» What you are asked to do: The response has to reproduce all entries exactly while excluding their pictures.

» Dataset records:
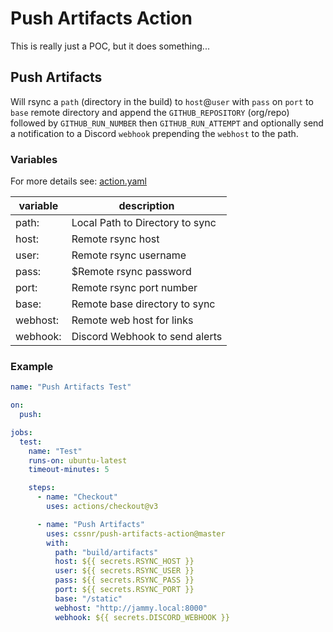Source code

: # Push Artifacts Action

This is really just a POC, but it does something...

## Push Artifacts

Will rsync a `path` (directory in the build) to `host`@`user` with `pass` on `port` to `base` remote directory
and append the `GITHUB_REPOSITORY` (org/repo) followed by `GITHUB_RUN_NUMBER` then `GITHUB_RUN_ATTEMPT`
and optionally send a notification to a Discord `webhook` prepending the `webhost` to the path.

### Variables

For more details see: [action.yaml](action.yaml)

| variable   | description                     |
|------------|---------------------------------|
| path:      | Local Path to Directory to sync |
| host:      | Remote rsync host               |             
| user:      | Remote rsync username           |             
| pass:      | $Remote rsync password          |             
| port:      | Remote rsync port number        |             
| base:      | Remote base directory to sync   |
| webhost:   | Remote web host for links       |             
| webhook:   | Discord Webhook to send alerts  |                  

### Example

```yaml
name: "Push Artifacts Test"

on:
  push:

jobs:
  test:
    name: "Test"
    runs-on: ubuntu-latest
    timeout-minutes: 5

    steps:
      - name: "Checkout"
        uses: actions/checkout@v3

      - name: "Push Artifacts"
        uses: cssnr/push-artifacts-action@master
        with:
          path: "build/artifacts"
          host: ${{ secrets.RSYNC_HOST }}
          user: ${{ secrets.RSYNC_USER }}
          pass: ${{ secrets.RSYNC_PASS }}
          port: ${{ secrets.RSYNC_PORT }}
          base: "/static"
          webhost: "http://jammy.local:8000"
          webhook: ${{ secrets.DISCORD_WEBHOOK }}
```
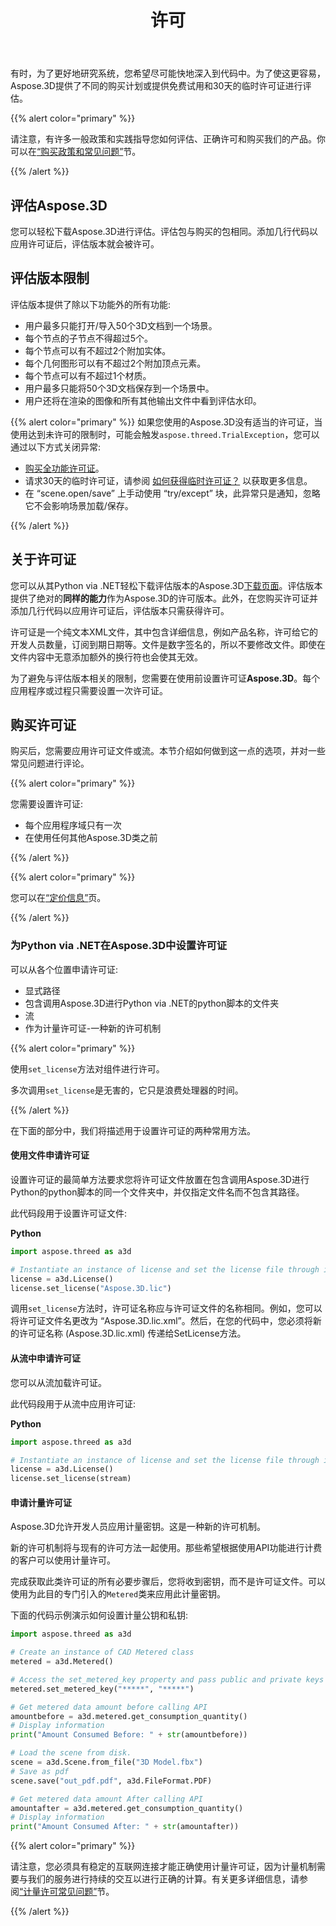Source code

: ﻿---
title: 许可
description: “Python via .NET Aspose.3D提供了不同的购买计划，或者提供了免费试用和30天的临时许可证，以使用许可和订阅政策进行评估。”
type: docs
weight: 80
url: /zh/python-net/licensing/
---
有时，为了更好地研究系统，您希望尽可能快地深入到代码中。为了使这更容易，Aspose.3D提供了不同的购买计划或提供免费试用和30天的临时许可证进行评估。

{{% alert color="primary" %}}

请注意，有许多一般政策和实践指导您如何评估、正确许可和购买我们的产品。你可以在[“购买政策和常见问题”](https://purchase.aspose.com/policies)节。

{{% /alert %}}

## **评估Aspose.3D**
您可以轻松下载Aspose.3D进行评估。评估包与购买的包相同。添加几行代码以应用许可证后，评估版本就会被许可。

## **评估版本限制**
评估版本提供了除以下功能外的所有功能:

- 用户最多只能打开/导入50个3D文档到一个场景。
- 每个节点的子节点不得超过5个。
- 每个节点可以有不超过2个附加实体。
- 每个几何图形可以有不超过2个附加顶点元素。
- 每个节点可以有不超过1个材质。
- 用户最多只能将50个3D文档保存到一个场景中。
- 用户还将在渲染的图像和所有其他输出文件中看到评估水印。

{{% alert color="primary" %}} 
如果您使用的Aspose.3D没有适当的许可证，当使用达到未许可的限制时，可能会触发`aspose.threed.TrialException`，您可以通过以下方式关闭异常:

* [购买全功能许可证](https://purchase.aspose.com/buy)。
* 请求30天的临时许可证，请参阅 [如何获得临时许可证？](https://purchase.aspose.com/临时许可证) 以获取更多信息。
* 在 “scene.open/save” 上手动使用 “try/except” 块，此异常只是通知，忽略它不会影响场景加载/保存。

{{% /alert %}} 


## **关于许可证**
您可以从其Python via .NET轻松下载评估版本的Aspose.3D[下载页面](https://pypi.org/project/aspose.3d/)。评估版本提供了绝对的**同样的能力**作为Aspose.3D的许可版本。此外，在您购买许可证并添加几行代码以应用许可证后，评估版本只需获得许可。

许可证是一个纯文本XML文件，其中包含详细信息，例如产品名称，许可给它的开发人员数量，订阅到期日期等。文件是数字签名的，所以不要修改文件。即使在文件内容中无意添加额外的换行符也会使其无效。

为了避免与评估版本相关的限制，您需要在使用前设置许可证**Aspose.3D**。每个应用程序或过程只需要设置一次许可证。

## 购买许可证

购买后，您需要应用许可证文件或流。本节介绍如何做到这一点的选项，并对一些常见问题进行评论。

{{% alert color="primary" %}}

您需要设置许可证:
* 每个应用程序域只有一次
* 在使用任何其他Aspose.3D类之前

{{% /alert %}}

{{% alert color="primary" %}}

您可以在[“定价信息”](https://purchase.aspose.com/pricing/3d/family)页。

{{% /alert %}}

### **为Python via .NET在Aspose.3D中设置许可证**

可以从各个位置申请许可证:

* 显式路径
* 包含调用Aspose.3D进行Python via .NET的python脚本的文件夹
* 流
* 作为计量许可证-一种新的许可机制

{{% alert color="primary" %}}

使用`set_license`方法对组件进行许可。

多次调用`set_license`是无害的，它只是浪费处理器的时间。

{{% /alert %}}

在下面的部分中，我们将描述用于设置许可证的两种常用方法。

#### **使用文件申请许可证**
设置许可证的最简单方法要求您将许可证文件放置在包含调用Aspose.3D进行Python的python脚本的同一个文件夹中，并仅指定文件名而不包含其路径。

此代码段用于设置许可证文件:

**Python**

```py
import aspose.threed as a3d

# Instantiate an instance of license and set the license file through its path
license = a3d.License()
license.set_license("Aspose.3D.lic")
```

调用`set_license`方法时，许可证名称应与许可证文件的名称相同。例如，您可以将许可证文件名更改为 “Aspose.3D.lic.xml”。然后，在您的代码中，您必须将新的许可证名称 (Aspose.3D.lic.xml) 传递给SetLicense方法。

#### **从流中申请许可证**
您可以从流加载许可证。

此代码段用于从流中应用许可证:

**Python**

```py
import aspose.threed as a3d

# Instantiate an instance of license and set the license file through its path
license = a3d.License()
license.set_license(stream)
```

#### 申请计量许可证

Aspose.3D允许开发人员应用计量密钥。这是一种新的许可机制。

新的许可机制将与现有的许可方法一起使用。那些希望根据使用API功能进行计费的客户可以使用计量许可。

完成获取此类许可证的所有必要步骤后，您将收到密钥，而不是许可证文件。可以使用为此目的专门引入的`Metered`类来应用此计量密钥。

下面的代码示例演示如何设置计量公钥和私钥:

```py
import aspose.threed as a3d

# Create an instance of CAD Metered class
metered = a3d.Metered()

# Access the set_metered_key property and pass public and private keys as parameters
metered.set_metered_key("*****", "*****")

# Get metered data amount before calling API
amountbefore = a3d.metered.get_consumption_quantity()
# Display information
print("Amount Consumed Before: " + str(amountbefore))

# Load the scene from disk.
scene = a3d.Scene.from_file("3D Model.fbx")
# Save as pdf
scene.save("out_pdf.pdf", a3d.FileFormat.PDF)

# Get metered data amount After calling API
amountafter = a3d.metered.get_consumption_quantity()
# Display information
print("Amount Consumed After: " + str(amountafter))
```

{{% alert color="primary" %}}

请注意，您必须具有稳定的互联网连接才能正确使用计量许可证，因为计量机制需要与我们的服务进行持续的交互以进行正确的计算。有关更多详细信息，请参阅[“计量许可常见问题”](https://purchase.aspose.com/faqs/licensing/metered)节。

{{% /alert %}}



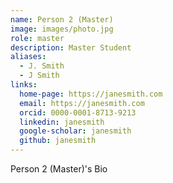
 ```yaml
---
name: Person 2 (Master)
image: images/photo.jpg
role: master
description: Master Student
aliases:
  - J. Smith
  - J Smith
links:
  home-page: https://janesmith.com
  email: https://janesmith.com
  orcid: 0000-0001-8713-9213
  linkedin: janesmith
  google-scholar: janesmith
  github: janesmith
---
```


Person 2 (Master)'s Bio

» Response to this exercise:
Source code

: # Push Artifacts Action

This is really just a POC, but it does something...

## Push Artifacts

Will rsync a `path` (directory in the build) to `host`@`user` with `pass` on `port` to `base` remote directory
and append the `GITHUB_REPOSITORY` (org/repo) followed by `GITHUB_RUN_NUMBER` then `GITHUB_RUN_ATTEMPT`
and optionally send a notification to a Discord `webhook` prepending the `webhost` to the path.

### Variables

For more details see: [action.yaml](action.yaml)

| variable   | description                     |
|------------|---------------------------------|
| path:      | Local Path to Directory to sync |
| host:      | Remote rsync host               |             
| user:      | Remote rsync username           |             
| pass:      | $Remote rsync password          |             
| port:      | Remote rsync port number        |             
| base:      | Remote base directory to sync   |
| webhost:   | Remote web host for links       |             
| webhook:   | Discord Webhook to send alerts  |                  

### Example

```yaml
name: "Push Artifacts Test"

on:
  push:

jobs:
  test:
    name: "Test"
    runs-on: ubuntu-latest
    timeout-minutes: 5

    steps:
      - name: "Checkout"
        uses: actions/checkout@v3

      - name: "Push Artifacts"
        uses: cssnr/push-artifacts-action@master
        with:
          path: "build/artifacts"
          host: ${{ secrets.RSYNC_HOST }}
          user: ${{ secrets.RSYNC_USER }}
          pass: ${{ secrets.RSYNC_PASS }}
          port: ${{ secrets.RSYNC_PORT }}
          base: "/static"
          webhost: "http://jammy.local:8000"
          webhook: ${{ secrets.DISCORD_WEBHOOK }}
```
Source code

: ﻿---
title: 许可
description: “Python via .NET Aspose.3D提供了不同的购买计划，或者提供了免费试用和30天的临时许可证，以使用许可和订阅政策进行评估。”
type: docs
weight: 80
url: /zh/python-net/licensing/
---
有时，为了更好地研究系统，您希望尽可能快地深入到代码中。为了使这更容易，Aspose.3D提供了不同的购买计划或提供免费试用和30天的临时许可证进行评估。

{{% alert color="primary" %}}

请注意，有许多一般政策和实践指导您如何评估、正确许可和购买我们的产品。你可以在[“购买政策和常见问题”](https://purchase.aspose.com/policies)节。

{{% /alert %}}

## **评估Aspose.3D**
您可以轻松下载Aspose.3D进行评估。评估包与购买的包相同。添加几行代码以应用许可证后，评估版本就会被许可。

## **评估版本限制**
评估版本提供了除以下功能外的所有功能:

- 用户最多只能打开/导入50个3D文档到一个场景。
- 每个节点的子节点不得超过5个。
- 每个节点可以有不超过2个附加实体。
- 每个几何图形可以有不超过2个附加顶点元素。
- 每个节点可以有不超过1个材质。
- 用户最多只能将50个3D文档保存到一个场景中。
- 用户还将在渲染的图像和所有其他输出文件中看到评估水印。

{{% alert color="primary" %}} 
如果您使用的Aspose.3D没有适当的许可证，当使用达到未许可的限制时，可能会触发`aspose.threed.TrialException`，您可以通过以下方式关闭异常:

* [购买全功能许可证](https://purchase.aspose.com/buy)。
* 请求30天的临时许可证，请参阅 [如何获得临时许可证？](https://purchase.aspose.com/临时许可证) 以获取更多信息。
* 在 “scene.open/save” 上手动使用 “try/except” 块，此异常只是通知，忽略它不会影响场景加载/保存。

{{% /alert %}} 


## **关于许可证**
您可以从其Python via .NET轻松下载评估版本的Aspose.3D[下载页面](https://pypi.org/project/aspose.3d/)。评估版本提供了绝对的**同样的能力**作为Aspose.3D的许可版本。此外，在您购买许可证并添加几行代码以应用许可证后，评估版本只需获得许可。

许可证是一个纯文本XML文件，其中包含详细信息，例如产品名称，许可给它的开发人员数量，订阅到期日期等。文件是数字签名的，所以不要修改文件。即使在文件内容中无意添加额外的换行符也会使其无效。

为了避免与评估版本相关的限制，您需要在使用前设置许可证**Aspose.3D**。每个应用程序或过程只需要设置一次许可证。

## 购买许可证

购买后，您需要应用许可证文件或流。本节介绍如何做到这一点的选项，并对一些常见问题进行评论。

{{% alert color="primary" %}}

您需要设置许可证:
* 每个应用程序域只有一次
* 在使用任何其他Aspose.3D类之前

{{% /alert %}}

{{% alert color="primary" %}}

您可以在[“定价信息”](https://purchase.aspose.com/pricing/3d/family)页。

{{% /alert %}}

### **为Python via .NET在Aspose.3D中设置许可证**

可以从各个位置申请许可证:

* 显式路径
* 包含调用Aspose.3D进行Python via .NET的python脚本的文件夹
* 流
* 作为计量许可证-一种新的许可机制

{{% alert color="primary" %}}

使用`set_license`方法对组件进行许可。

多次调用`set_license`是无害的，它只是浪费处理器的时间。

{{% /alert %}}

在下面的部分中，我们将描述用于设置许可证的两种常用方法。

#### **使用文件申请许可证**
设置许可证的最简单方法要求您将许可证文件放置在包含调用Aspose.3D进行Python的python脚本的同一个文件夹中，并仅指定文件名而不包含其路径。

此代码段用于设置许可证文件:

**Python**

```py
import aspose.threed as a3d

# Instantiate an instance of license and set the license file through its path
license = a3d.License()
license.set_license("Aspose.3D.lic")
```

调用`set_license`方法时，许可证名称应与许可证文件的名称相同。例如，您可以将许可证文件名更改为 “Aspose.3D.lic.xml”。然后，在您的代码中，您必须将新的许可证名称 (Aspose.3D.lic.xml) 传递给SetLicense方法。

#### **从流中申请许可证**
您可以从流加载许可证。

此代码段用于从流中应用许可证:

**Python**

```py
import aspose.threed as a3d

# Instantiate an instance of license and set the license file through its path
license = a3d.License()
license.set_license(stream)
```

#### 申请计量许可证

Aspose.3D允许开发人员应用计量密钥。这是一种新的许可机制。

新的许可机制将与现有的许可方法一起使用。那些希望根据使用API功能进行计费的客户可以使用计量许可。

完成获取此类许可证的所有必要步骤后，您将收到密钥，而不是许可证文件。可以使用为此目的专门引入的`Metered`类来应用此计量密钥。

下面的代码示例演示如何设置计量公钥和私钥:

```py
import aspose.threed as a3d

# Create an instance of CAD Metered class
metered = a3d.Metered()

# Access the set_metered_key property and pass public and private keys as parameters
metered.set_metered_key("*****", "*****")

# Get metered data amount before calling API
amountbefore = a3d.metered.get_consumption_quantity()
# Display information
print("Amount Consumed Before: " + str(amountbefore))

# Load the scene from disk.
scene = a3d.Scene.from_file("3D Model.fbx")
# Save as pdf
scene.save("out_pdf.pdf", a3d.FileFormat.PDF)

# Get metered data amount After calling API
amountafter = a3d.metered.get_consumption_quantity()
# Display information
print("Amount Consumed After: " + str(amountafter))
```

{{% alert color="primary" %}}

请注意，您必须具有稳定的互联网连接才能正确使用计量许可证，因为计量机制需要与我们的服务进行持续的交互以进行正确的计算。有关更多详细信息，请参阅[“计量许可常见问题”](https://purchase.aspose.com/faqs/licensing/metered)节。

{{% /alert %}}



 ```yaml
---
name: Person 2 (Master)
image: images/photo.jpg
role: master
description: Master Student
aliases:
  - J. Smith
  - J Smith
links:
  home-page: https://janesmith.com
  email: https://janesmith.com
  orcid: 0000-0001-8713-9213
  linkedin: janesmith
  google-scholar: janesmith
  github: janesmith
---
```


Person 2 (Master)'s Bio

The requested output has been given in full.